Hope In The Face Of A Humanitarian Crisis
Once again the World Food Programme Innovation Accelerator in Munich last night delivered very mixed emotions for me. The scale of the challenge facing humanitarian organisations is huge - but there are some amazing people working on solutions.
My full report on the eight wonderful innovations from the pitch night is below.
I’ll start though with a few calls to action for my network:
There are some more specific asks in the article depending on who you are and who you work for. One of the impressive aspects of these innovation nights with the WFP is heavyweight participation from regional (Bavaria) and national (German) government ministers.
One of the German ministers who spoke with passion last night referred to the situation as ‘scary’. That’s a seasoned 40+ years politician admitting to being scared – we all need to pay attention.

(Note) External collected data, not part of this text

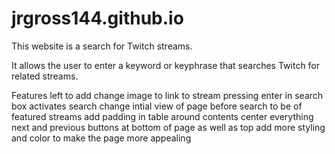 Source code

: # jrgross144.github.io

This website is a search for Twitch streams.

It allows the user to enter a keyword or keyphrase that searches Twitch for
  related streams.


Features left to add
  change image to link to stream
  pressing enter in search box activates search
  change intial view of page before search to be of featured streams
  add padding in table around contents
  center everything
  next and previous buttons at bottom of page as well as top
  add more styling and color to make the page more appealing
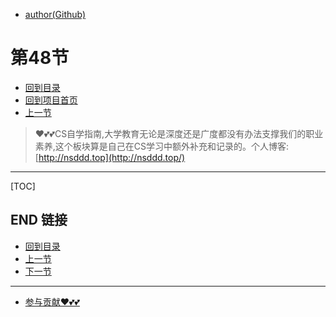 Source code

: + [author(Github)](https://github.com)
# 第48节
+ [回到目录](../README.md)
+ [回到项目首页](../../README.md)
+ [上一节](47.md)
> ❤️💕💕CS自学指南,大学教育无论是深度还是广度都没有办法支撑我们的职业素养,这个板块算是自己在CS学习中额外补充和记录的。个人博客:[http://nsddd.top](http://nsddd.top/)
---
[TOC]





## END 链接
+ [回到目录](../README.md)
+ [上一节](47.md)
+ [下一节](49.md)
---
+ [参与贡献❤️💕💕](https://github.com/3293172751/Block_Chain/blob/master/Git/git-contributor.md) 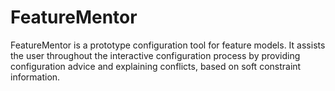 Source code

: # FeatureMentor
FeatureMentor is a prototype configuration tool for feature models. It assists the user throughout the interactive configuration process by providing configuration advice and explaining conflicts, based on soft constraint information.
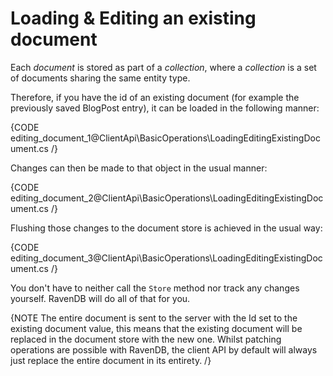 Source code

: ﻿# Loading & Editing an existing document

Each _document_ is stored as part of a *collection*, where a _collection_ is a set of documents sharing the same entity type.

Therefore, if you have the id of an existing document (for example the previously saved BlogPost entry), it can be loaded in the following manner:

{CODE editing_document_1@ClientApi\BasicOperations\LoadingEditingExistingDocument.cs /}

Changes can then be made to that object in the usual manner:

{CODE editing_document_2@ClientApi\BasicOperations\LoadingEditingExistingDocument.cs /}
	
Flushing those changes to the document store is achieved in the usual way:

{CODE editing_document_3@ClientApi\BasicOperations\LoadingEditingExistingDocument.cs /}
	
You don't have to neither call the `Store` method nor track any changes yourself. RavenDB will do all of that for you.
	
{NOTE The entire document is sent to the server with the Id set to the existing document value, this means that the existing document will be replaced in the document store with the new one. Whilst patching operations are possible with RavenDB, the client API by default will always just replace the entire document in its entirety. /}
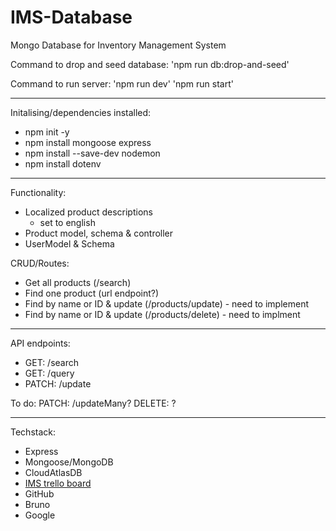 # IMS-Database
Mongo Database for Inventory Management System

Command to drop and seed database:
'npm run db:drop-and-seed'

Command to run server:
'npm run dev'
'npm run start'

---
Initalising/dependencies installed:
- npm init -y
- npm install mongoose express
- npm install --save-dev nodemon
- npm install dotenv

----
Functionality:
- Localized product descriptions
    - set to english
- Product model, schema & controller
- UserModel & Schema

CRUD/Routes:
- Get all products (/search)
- Find one product (url endpoint?)
- Find by name or ID & update (/products/update) - need to implement
- Find by name or ID & update (/products/delete) - need to implment

---
API endpoints:
- GET: /search
- GET: /query
- PATCH: /update

To do:
PATCH: /updateMany?
DELETE: ?


---
Techstack:
- Express
- Mongoose/MongoDB
- CloudAtlasDB
- [IMS trello board](https://trello.com/b/RkNm85hb)
- GitHub
- Bruno
- Google
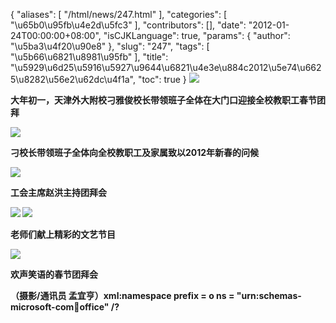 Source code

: {
    "aliases": [
        "/html/news/247.html"
    ],
    "categories": [
        "\u65b0\u95fb\u4e2d\u5fc3"
    ],
    "contributors": [],
    "date": "2012-01-24T00:00:00+08:00",
    "isCJKLanguage": true,
    "params": {
        "author": "\u5ba3\u4f20\u90e8"
    },
    "slug": "247",
    "tags": [
        "\u5b66\u6821\u8981\u95fb"
    ],
    "title": "\u5929\u6d25\u5916\u5927\u9644\u6821\u4e3e\u884c2012\u5e74\u6625\u8282\u56e2\u62dc\u4f1a",
    "toc": true
}
![](https://cdn.tfls.online/mirror/full/a400dca8d1dd4ed9c936468f3113ef01f316b255.jpg)

**大年初一，天津外大附校刁雅俊校长带领班子全体在大门口迎接全校教职工春节团拜**

**![](https://cdn.tfls.online/mirror/full/6fba639984ef7b0e1e42f2cb735f1a9eb43918a9.jpg)**

**刁校长带领班子全体向全校教职工及家属致以2012年新春的问候**

**![](https://cdn.tfls.online/mirror/full/0b466079c8c9fad13089512158e2a6b0260dda9d.jpg)**

**工会主席赵洪主持团拜会**

**![](https://cdn.tfls.online/mirror/full/8d0f7192be0554cf55b4b679e6672d43b3ecd041.jpg) ![](https://cdn.tfls.online/mirror/full/2024e0ff7c1fbe0cd9d840ff17afb6c883d986dd.jpg)**

**老师们献上精彩的文艺节目**

**![](https://cdn.tfls.online/mirror/full/1b729a21dc24c0ce5347522e07a774b6ed9908ed.jpg)**

**欢声笑语的春节团拜会**

**（摄影/通讯员 孟宜亨）xml:namespace prefix = o ns = "urn:schemas-microsoft-com:office:office" /?**

  


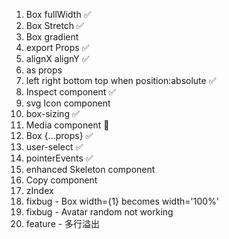 1. Box fullWidth ✅
2. Box Stretch ✅
3. Box gradient
4. export Props ✅
5. alignX alignY ✅ 
6. as props <Box as='h1' /> 
7. left right bottom top when position:absolute ✅
8. Inspect component ✅
9. svg Icon component <Icon img='...' />
10. box-sizing <Box borderBox /> ✅
11. Media component <Media /> 🔨
12. Box {...props} ✅
13. user-select ✅
14. pointerEvents ✅
15. enhanced Skeleton component
16. Copy component
17. zIndex
18. fixbug - Box width={1} becomes width='100%'
19. fixbug - Avatar random not working
20. feature - 多行溢出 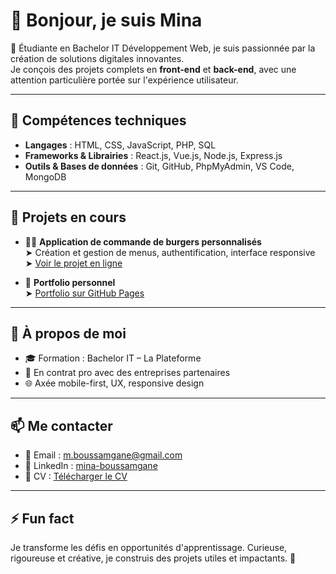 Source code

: # 👋 Bonjour, je suis Mina

🎯 Étudiante en Bachelor IT Développement Web, je suis passionnée par la création de solutions digitales innovantes.  
Je conçois des projets complets en **front-end** et **back-end**, avec une attention particulière portée sur l'expérience utilisateur.

---

## 🔧 Compétences techniques

- **Langages** : HTML, CSS, JavaScript, PHP, SQL  
- **Frameworks & Librairies** : React.js, Vue.js, Node.js, Express.js  
- **Outils & Bases de données** : Git, GitHub, PhpMyAdmin, VS Code, MongoDB

---

## 📌 Projets en cours

- 🧑‍🍳 **Application de commande de burgers personnalisés**  
  ➤ Création et gestion de menus, authentification, interface responsive  
  ➤ [Voir le projet en ligne](https://burger-en-ligne.netlify.app)

- 🧩 **Portfolio personnel**  
  ➤ [Portfolio sur GitHub Pages](https://mine2r.github.io/portfolio)

---

## 📄 À propos de moi

- 🎓 Formation : Bachelor IT – La Plateforme  
- 🤝 En contrat pro avec des entreprises partenaires  
- 🌐 Axée mobile-first, UX, responsive design  

---

## 📫 Me contacter

- 📧 Email : [m.boussamgane@gmail.com](mailto:m.boussamgane@gmail.com)  
- 🔗 LinkedIn : [mina-boussamgane](https://www.linkedin.com/in/mina-boussamgane)  
- 📁 CV : [Télécharger le CV](https://minaboussamgane.netlify.app/CV.pdf)

---

## ⚡ Fun fact

Je transforme les défis en opportunités d'apprentissage. Curieuse, rigoureuse et créative, je construis des projets utiles et impactants. 🚀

In the afternoon I participated in the WFP Innovation Accelerator Advisory Council meeting and saw this slide, which was repeated in the public session. Prior to 2019 the world had made some good progress towards the concept of #zerohunger by 2030 – but, as one of the speakers referred to, the three ‘Cs’ – conflict, costs, and climate – have reversed the trend in a horrible way. The number of people facing acute food insecurity has more than doubled from 135m to 343m in just five years. So rather than progress, we’re sliding backwards at an alarming rate.
But as Cindy McCain the Executive Director of the WFP said in her closing speech, there is hope - and a key source of that hope is the innovation that the room full of entrepreneurs, government officials and investors are delivering with the common goal of disrupting hunger.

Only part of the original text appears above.